Slash duties on smartphone parts, electronics lobby tells government

The move would allow greater growth of domestic smartphone assembly, ICEA said, arguing that component production would be better expanded by scaling capacity than through high tariffs

Updated - January 10, 2024 08:21 pm IST

Published - January 10, 2024 07:11 pm IST - New Delhi

The Indian Cellular Electronics Association, which represents domestic electronics manufacturers, called on the Union government to slash import duties for smartphone parts in the upcoming Union Budget, arguing that doing so would boost export volumes by allowing assembly firms to purchase a higher quantity of components. These tariffs are effectively higher than those in place in Vietnam and China, the ICEA pointed out in a press release.
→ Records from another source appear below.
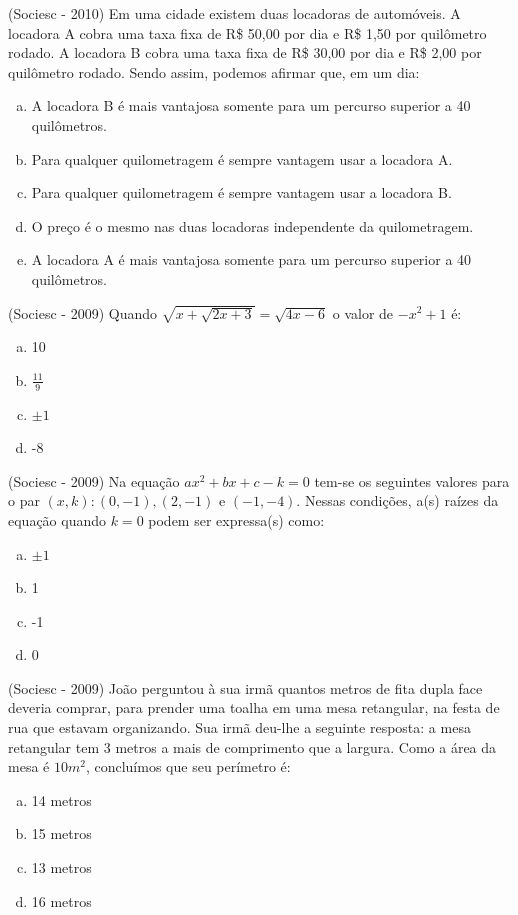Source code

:  \begin{exer}
 (Sociesc - 2010) Em uma cidade existem duas locadoras de automóveis. A locadora A cobra uma taxa fixa de R\$ 50,00 por dia e R\$ 1,50 por quilômetro rodado. A locadora B cobra uma taxa fixa de R\$ 30,00 por dia e R\$ 2,00 por quilômetro rodado. Sendo assim, podemos afirmar que, em um dia:
  \begin{enumerate}[a)]
  \item A locadora B é mais vantajosa somente para um percurso superior a 40 quilômetros.
  \item Para qualquer quilometragem é sempre vantagem usar a locadora A.
  \item Para qualquer quilometragem é sempre vantagem usar a locadora B.
  \item O preço é o mesmo nas duas locadoras independente da quilometragem.
  \item A locadora A é mais vantajosa somente para um percurso superior a 40 quilômetros.
 \end{enumerate}
 \end{exer}

 \begin{exer}
 (Sociesc - 2009) Quando $\sqrt{x + \sqrt{2x+3}}= \sqrt{4x-6}$ o valor de $-x^2+1$ é:
 \begin{enumerate}[a)]
  \item 10
  \item $\frac{11}{9}$
  \item $\pm 1$
  \item -8
 \end{enumerate}
 \end{exer}

 \begin{exer}
  (Sociesc - 2009) Na equação $ax^2+bx+c-k=0$ tem-se os seguintes valores para o par $(x, k): (0,-1), (2,-1) \text{ e } (-1,-4)$. Nessas condições, a(s) raízes da equação quando $k=0$ podem ser expressa(s) como:
 \begin{enumerate}[a)]
  \item $\pm 1$
  \item 1
  \item -1
  \item 0
 \end{enumerate}
 \end{exer}

 \begin{exer}
 (Sociesc - 2009) João perguntou à sua irmã quantos metros de fita dupla face deveria comprar, para prender uma toalha em uma mesa retangular, na festa de rua que estavam organizando. Sua irmã deu-lhe a seguinte resposta: a mesa retangular tem 3 metros a mais de comprimento que a largura. Como a área da mesa é $10 m^2$, concluímos que seu perímetro é:
  \begin{enumerate}[a)]
  \item 14 metros
  \item 15 metros
  \item 13 metros
  \item 16 metros
 \end{enumerate}
 \end{exer}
The main reason this demand is being made now is that the market for phones assembled in India is saturating. “India’s domestic production [of smartphones] exceeds domestic demand, while simultaneously domestic smartphone demand except in the very high-end phones is slowing down,” the industry body said, pointing to a plateauing of demand for new handsets.

China and Vietnam have lower tariffs for smartphone components, and they also import these parts heavily from countries they have free trade agreements with, or do manufacturing in duty-free ‘bonded zones,’ bringing assembly units’ expenses on parts even further. 

Also read:Explained | What should be done with electronic waste? 

The demand marks a shift for Indian assembly units, which had earlier advocated for import tariffs so that they would be able to compete with foreign firms. “We were in the ICU,” Pankaj Mohindroo, ICEA’s chairperson said. “Now, things have changed.” Most smartphones sold in India are assembled in India, he pointed out, with the market going “from 78% import dependency in revenue terms in 2014-15 to only 4% in 2022-23”. 

Mr. Mohindroo indicated that the motivation to impose duties on smartphone parts was not particularly compelling anymore — a domestic component ecosystem would come into place once there were greater volumes of handsets being assembled in India, something he said lower tariffs would facilitate. Domestic suppliers were actually taking advantage of tariff-impacted imports by expanding their prices until there was a barely “noticeable difference” between imported and domestically made components, an outcome he characterised as anti-competitive. 

The ICEA recommended a “glidepath” that would transition tariffs for smartphone parts in the 20% slab to 15%, fifteen percent to 10%, and eliminate tariffs altogether. “To position India as a global manufacturing powerhouse, it is strategic to focus on the most impactful aspects of smartphone production rather than aiming to locally produce every single one of the components,” ICEA said in its report to the government.